**Exercise**
Take every line from the entries below that includes the word "tabular" and copy it.
____ Provided entries
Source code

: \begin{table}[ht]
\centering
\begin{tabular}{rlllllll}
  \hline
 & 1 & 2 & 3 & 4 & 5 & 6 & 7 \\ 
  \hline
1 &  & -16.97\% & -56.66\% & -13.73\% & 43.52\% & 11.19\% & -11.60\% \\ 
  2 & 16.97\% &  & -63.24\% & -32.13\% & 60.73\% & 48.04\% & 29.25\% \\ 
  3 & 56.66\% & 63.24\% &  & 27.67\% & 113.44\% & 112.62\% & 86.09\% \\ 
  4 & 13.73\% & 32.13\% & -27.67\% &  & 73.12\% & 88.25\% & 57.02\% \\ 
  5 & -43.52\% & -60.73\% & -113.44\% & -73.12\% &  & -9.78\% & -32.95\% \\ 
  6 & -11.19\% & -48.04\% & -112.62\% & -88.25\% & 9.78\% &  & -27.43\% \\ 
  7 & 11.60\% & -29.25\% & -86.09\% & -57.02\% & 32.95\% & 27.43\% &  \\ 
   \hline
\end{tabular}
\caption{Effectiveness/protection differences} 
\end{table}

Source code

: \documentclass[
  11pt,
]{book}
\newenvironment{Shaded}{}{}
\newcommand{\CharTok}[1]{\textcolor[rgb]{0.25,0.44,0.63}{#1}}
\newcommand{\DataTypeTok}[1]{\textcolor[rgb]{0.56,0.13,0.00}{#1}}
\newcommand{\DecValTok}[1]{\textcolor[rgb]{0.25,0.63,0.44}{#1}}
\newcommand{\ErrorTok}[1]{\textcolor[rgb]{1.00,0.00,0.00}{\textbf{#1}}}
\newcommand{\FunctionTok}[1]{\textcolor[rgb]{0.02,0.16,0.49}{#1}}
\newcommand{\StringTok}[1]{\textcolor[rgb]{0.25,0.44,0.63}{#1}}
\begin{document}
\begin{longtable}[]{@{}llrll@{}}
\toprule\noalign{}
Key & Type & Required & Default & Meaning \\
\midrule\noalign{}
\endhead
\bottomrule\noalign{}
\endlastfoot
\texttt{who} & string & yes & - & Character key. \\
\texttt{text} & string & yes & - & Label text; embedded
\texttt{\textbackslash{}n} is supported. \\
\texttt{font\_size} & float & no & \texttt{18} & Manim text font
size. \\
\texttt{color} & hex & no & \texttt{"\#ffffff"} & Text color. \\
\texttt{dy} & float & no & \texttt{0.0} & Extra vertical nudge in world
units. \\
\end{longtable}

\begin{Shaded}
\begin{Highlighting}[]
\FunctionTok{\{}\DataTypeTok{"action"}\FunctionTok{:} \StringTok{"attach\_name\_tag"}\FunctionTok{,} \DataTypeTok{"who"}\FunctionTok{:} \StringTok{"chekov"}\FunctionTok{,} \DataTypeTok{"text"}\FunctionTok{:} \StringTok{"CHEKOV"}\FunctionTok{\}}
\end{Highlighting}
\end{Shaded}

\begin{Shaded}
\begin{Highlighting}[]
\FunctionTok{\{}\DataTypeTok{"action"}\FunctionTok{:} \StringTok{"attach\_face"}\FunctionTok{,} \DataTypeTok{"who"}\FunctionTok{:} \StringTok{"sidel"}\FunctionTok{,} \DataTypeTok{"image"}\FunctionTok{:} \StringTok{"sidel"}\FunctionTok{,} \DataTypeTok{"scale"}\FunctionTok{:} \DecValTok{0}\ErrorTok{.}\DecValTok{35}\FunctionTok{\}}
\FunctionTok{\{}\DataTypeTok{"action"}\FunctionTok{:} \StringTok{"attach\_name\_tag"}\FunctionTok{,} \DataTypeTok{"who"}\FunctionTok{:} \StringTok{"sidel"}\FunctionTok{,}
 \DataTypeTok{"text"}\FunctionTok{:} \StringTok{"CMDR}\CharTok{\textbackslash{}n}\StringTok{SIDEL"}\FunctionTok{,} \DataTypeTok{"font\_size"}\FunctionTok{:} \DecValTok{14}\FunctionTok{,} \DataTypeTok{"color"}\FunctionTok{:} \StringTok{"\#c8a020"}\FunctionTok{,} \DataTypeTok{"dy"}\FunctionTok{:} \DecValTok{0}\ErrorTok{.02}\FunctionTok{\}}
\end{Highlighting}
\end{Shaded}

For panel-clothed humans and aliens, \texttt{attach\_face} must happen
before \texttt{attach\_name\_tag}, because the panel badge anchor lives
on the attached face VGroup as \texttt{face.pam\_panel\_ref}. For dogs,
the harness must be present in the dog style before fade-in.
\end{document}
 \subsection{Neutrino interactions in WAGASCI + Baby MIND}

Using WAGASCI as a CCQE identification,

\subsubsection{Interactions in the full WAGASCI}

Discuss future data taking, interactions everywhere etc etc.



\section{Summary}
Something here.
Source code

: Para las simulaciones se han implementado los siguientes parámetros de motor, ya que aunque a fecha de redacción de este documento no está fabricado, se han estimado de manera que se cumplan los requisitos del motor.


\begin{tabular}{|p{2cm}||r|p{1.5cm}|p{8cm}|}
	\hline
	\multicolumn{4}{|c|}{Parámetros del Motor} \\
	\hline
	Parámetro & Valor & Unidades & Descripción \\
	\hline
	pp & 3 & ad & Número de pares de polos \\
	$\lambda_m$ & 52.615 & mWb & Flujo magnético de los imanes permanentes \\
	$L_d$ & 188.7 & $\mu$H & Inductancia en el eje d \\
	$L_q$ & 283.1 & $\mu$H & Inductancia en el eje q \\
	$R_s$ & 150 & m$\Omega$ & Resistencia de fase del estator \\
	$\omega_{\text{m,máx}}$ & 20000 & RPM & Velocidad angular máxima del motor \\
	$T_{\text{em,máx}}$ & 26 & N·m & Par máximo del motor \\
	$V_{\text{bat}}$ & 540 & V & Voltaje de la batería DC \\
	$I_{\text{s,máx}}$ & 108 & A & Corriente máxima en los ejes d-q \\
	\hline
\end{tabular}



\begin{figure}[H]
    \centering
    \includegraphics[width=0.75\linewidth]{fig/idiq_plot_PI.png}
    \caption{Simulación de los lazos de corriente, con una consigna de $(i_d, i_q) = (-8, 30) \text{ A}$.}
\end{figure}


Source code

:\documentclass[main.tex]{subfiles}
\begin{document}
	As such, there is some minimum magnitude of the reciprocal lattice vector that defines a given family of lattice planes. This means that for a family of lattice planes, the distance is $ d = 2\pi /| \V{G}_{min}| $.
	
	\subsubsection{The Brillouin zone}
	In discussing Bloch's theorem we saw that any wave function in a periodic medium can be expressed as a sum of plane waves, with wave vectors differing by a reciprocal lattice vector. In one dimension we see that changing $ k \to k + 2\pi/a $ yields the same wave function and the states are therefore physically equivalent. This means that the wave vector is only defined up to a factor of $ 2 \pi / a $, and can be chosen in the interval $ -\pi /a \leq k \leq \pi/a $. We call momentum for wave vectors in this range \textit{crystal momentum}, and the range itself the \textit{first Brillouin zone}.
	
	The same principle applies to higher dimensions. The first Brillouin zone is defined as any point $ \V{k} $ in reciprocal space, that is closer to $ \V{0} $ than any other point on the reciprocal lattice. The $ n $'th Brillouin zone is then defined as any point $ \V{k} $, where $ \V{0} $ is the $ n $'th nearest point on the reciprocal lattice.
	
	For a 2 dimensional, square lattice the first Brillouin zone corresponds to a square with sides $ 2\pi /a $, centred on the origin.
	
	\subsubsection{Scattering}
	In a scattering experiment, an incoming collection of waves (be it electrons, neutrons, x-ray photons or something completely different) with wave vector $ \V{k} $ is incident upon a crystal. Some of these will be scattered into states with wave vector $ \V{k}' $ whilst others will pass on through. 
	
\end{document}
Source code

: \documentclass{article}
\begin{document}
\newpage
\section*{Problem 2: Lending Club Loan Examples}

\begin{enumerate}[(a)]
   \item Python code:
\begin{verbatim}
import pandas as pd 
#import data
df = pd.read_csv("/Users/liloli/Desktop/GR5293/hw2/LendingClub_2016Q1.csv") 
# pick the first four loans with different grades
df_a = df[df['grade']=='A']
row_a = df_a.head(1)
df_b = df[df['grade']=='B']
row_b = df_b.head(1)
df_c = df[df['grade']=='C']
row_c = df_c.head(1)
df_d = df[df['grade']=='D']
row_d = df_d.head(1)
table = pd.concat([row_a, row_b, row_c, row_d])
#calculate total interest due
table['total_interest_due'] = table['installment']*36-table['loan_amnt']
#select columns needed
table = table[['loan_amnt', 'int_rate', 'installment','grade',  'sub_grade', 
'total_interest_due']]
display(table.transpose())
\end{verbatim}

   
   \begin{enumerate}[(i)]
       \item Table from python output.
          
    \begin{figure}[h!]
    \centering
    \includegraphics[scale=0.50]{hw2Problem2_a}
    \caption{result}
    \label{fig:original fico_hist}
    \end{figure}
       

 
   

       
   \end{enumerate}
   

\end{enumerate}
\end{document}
________
**Task output**
\begin{tabular}{rlllllll}
\end{tabular}
\begin{tabular}{|p{2cm}||r|p{1.5cm}|p{8cm}|}
\end{tabular}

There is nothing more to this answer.